Entries taken from a collection:

--- --- ---

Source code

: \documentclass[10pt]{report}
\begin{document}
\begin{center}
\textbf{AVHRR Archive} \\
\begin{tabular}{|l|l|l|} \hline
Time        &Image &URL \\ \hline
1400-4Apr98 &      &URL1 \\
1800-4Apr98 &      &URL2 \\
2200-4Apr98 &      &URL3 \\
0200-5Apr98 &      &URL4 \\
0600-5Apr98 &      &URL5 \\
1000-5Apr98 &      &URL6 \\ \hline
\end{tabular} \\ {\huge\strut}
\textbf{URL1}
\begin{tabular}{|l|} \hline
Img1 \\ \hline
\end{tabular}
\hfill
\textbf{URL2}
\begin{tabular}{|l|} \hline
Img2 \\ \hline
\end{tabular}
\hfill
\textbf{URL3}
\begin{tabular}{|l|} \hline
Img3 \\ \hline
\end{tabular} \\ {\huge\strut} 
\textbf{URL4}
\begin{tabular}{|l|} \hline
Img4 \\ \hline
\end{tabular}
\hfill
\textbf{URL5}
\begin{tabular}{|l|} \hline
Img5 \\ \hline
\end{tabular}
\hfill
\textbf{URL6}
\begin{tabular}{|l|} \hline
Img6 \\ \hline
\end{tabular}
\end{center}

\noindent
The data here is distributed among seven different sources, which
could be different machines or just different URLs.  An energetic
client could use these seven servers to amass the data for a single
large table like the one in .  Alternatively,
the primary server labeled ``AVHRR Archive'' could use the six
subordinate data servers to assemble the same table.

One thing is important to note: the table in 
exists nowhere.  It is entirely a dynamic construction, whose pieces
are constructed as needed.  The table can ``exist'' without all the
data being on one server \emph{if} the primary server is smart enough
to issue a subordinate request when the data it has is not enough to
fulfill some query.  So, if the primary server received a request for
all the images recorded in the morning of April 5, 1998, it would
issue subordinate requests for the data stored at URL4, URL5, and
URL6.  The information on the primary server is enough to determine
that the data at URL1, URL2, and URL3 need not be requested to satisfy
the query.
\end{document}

--- --- ---

Write the data out in full, matching every line exactly.

Source code

: \documentclass[10pt]{report}
\begin{document}
\begin{center}
\textbf{AVHRR Archive} \\
\begin{tabular}{|l|l|l|} \hline
Time        &Image &URL \\ \hline
1400-4Apr98 &      &URL1 \\
1800-4Apr98 &      &URL2 \\
2200-4Apr98 &      &URL3 \\
0200-5Apr98 &      &URL4 \\
0600-5Apr98 &      &URL5 \\
1000-5Apr98 &      &URL6 \\ \hline
\end{tabular} \\ {\huge\strut}
\textbf{URL1}
\begin{tabular}{|l|} \hline
Img1 \\ \hline
\end{tabular}
\hfill
\textbf{URL2}
\begin{tabular}{|l|} \hline
Img2 \\ \hline
\end{tabular}
\hfill
\textbf{URL3}
\begin{tabular}{|l|} \hline
Img3 \\ \hline
\end{tabular} \\ {\huge\strut} 
\textbf{URL4}
\begin{tabular}{|l|} \hline
Img4 \\ \hline
\end{tabular}
\hfill
\textbf{URL5}
\begin{tabular}{|l|} \hline
Img5 \\ \hline
\end{tabular}
\hfill
\textbf{URL6}
\begin{tabular}{|l|} \hline
Img6 \\ \hline
\end{tabular}
\end{center}

\noindent
The data here is distributed among seven different sources, which
could be different machines or just different URLs.  An energetic
client could use these seven servers to amass the data for a single
large table like the one in .  Alternatively,
the primary server labeled ``AVHRR Archive'' could use the six
subordinate data servers to assemble the same table.

One thing is important to note: the table in 
exists nowhere.  It is entirely a dynamic construction, whose pieces
are constructed as needed.  The table can ``exist'' without all the
data being on one server \emph{if} the primary server is smart enough
to issue a subordinate request when the data it has is not enough to
fulfill some query.  So, if the primary server received a request for
all the images recorded in the morning of April 5, 1998, it would
issue subordinate requests for the data stored at URL4, URL5, and
URL6.  The information on the primary server is enough to determine
that the data at URL1, URL2, and URL3 need not be requested to satisfy
the query.
\end{document}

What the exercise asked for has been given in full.